Out of the box, mod_gearman has some limitations depending on how you plan your service checks and what you are checking. I found that unless you mount all MRTG and perfdata on a shared volume, you will have to limit network bandwidth checks to your main XI server. We are also doing CPU usage checks along with disk io via WMI which saves data in tmp folders, so you will have to configure and restrict which mod_gearman worker does which type of service checks. Otherwise you might not get proper data into your XI.
Lastly, with a bigger implementation, you might consider offloading components like the database. Just a few challenges we ran into and sharing them with you. Otherwise you don't want to run into these issues midway through. Good luck!
Re: nagios to 5000 nodes
In this case you would only need to synchronize with the Nagios XI server. Mod_gearman uses a server/worker model where all of the mod_gearman workers will pull checks out of the mod_gearman server. In this case, your mod_gearman server would be your Nagios XI server. The workers execute the checks using their local plugins, and return the results back to Nagios XI.If i have a distributed installation with mod_gearman do I synchronize only the Nagios XI server or also the mod_gearman servers ?
In the case of high availability, you would need to tell your workers to connect to the secondary Nagios XI instance if the first one were to fail. The easiest way to do this would be by using a shared virtual IP address, or simply a domain name that gets re-pointed after the primary XI server fails.
@OptimusB has excellent input - the only thing that I can think to add is the use of a ramdisk. You can find some excellent instructions here:
https://labs.nagios.com/2015/08/14/util ... -easy-way/
https://assets.nagios.com/downloads/nag ... giosXI.pdf
Re: nagios to 5000 nodes
Thanks for the answers.
I only doubt remains. How I can size the hardware that you must have the Mod_Gearman server?
I searched information but I have references.
I only doubt remains. How I can size the hardware that you must have the Mod_Gearman server?
I searched information but I have references.
Re: nagios to 5000 nodes
The answer to your question depends on how many checks each individual node will be performing, and what types of checks they are.
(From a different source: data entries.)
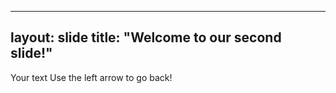  ---

layout: slide
title: "Welcome to our second slide!"
---
Your text
Use the left arrow to go back!
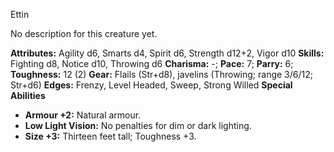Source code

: Ettin

No description for this creature yet.

**Attributes:** Agility d6, Smarts d4, Spirit d6, Strength d12+2, Vigor
d10
**Skills:** Fighting d8, Notice d10, Throwing d6
**Charisma:** -; **Pace:** 7; **Parry:** 6; **Toughness:** 12 (2)
**Gear:** Flails (Str+d8), javelins (Throwing; range 3/6/12; Str+d6)
**Edges:** Frenzy, Level Headed, Sweep, Strong Willed
**Special Abilities**
- **Armour +2:** Natural armour.
- **Low Light Vision:** No penalties for dim or dark lighting.
- **Size +3:** Thirteen feet tall; Toughness +3.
A server that performs 5,000 perl script checks will need to be more powerful than one that performs 5,000 C binary checks, for instance.
If you're in a virtual environment, I would say to start conservatively and scale up per your requirements. (4CPU/8GB seems like a good starting place)
If you're in a virtual environment, I would say to start conservatively and scale up per your requirements. (4CPU/8GB seems like a good starting place)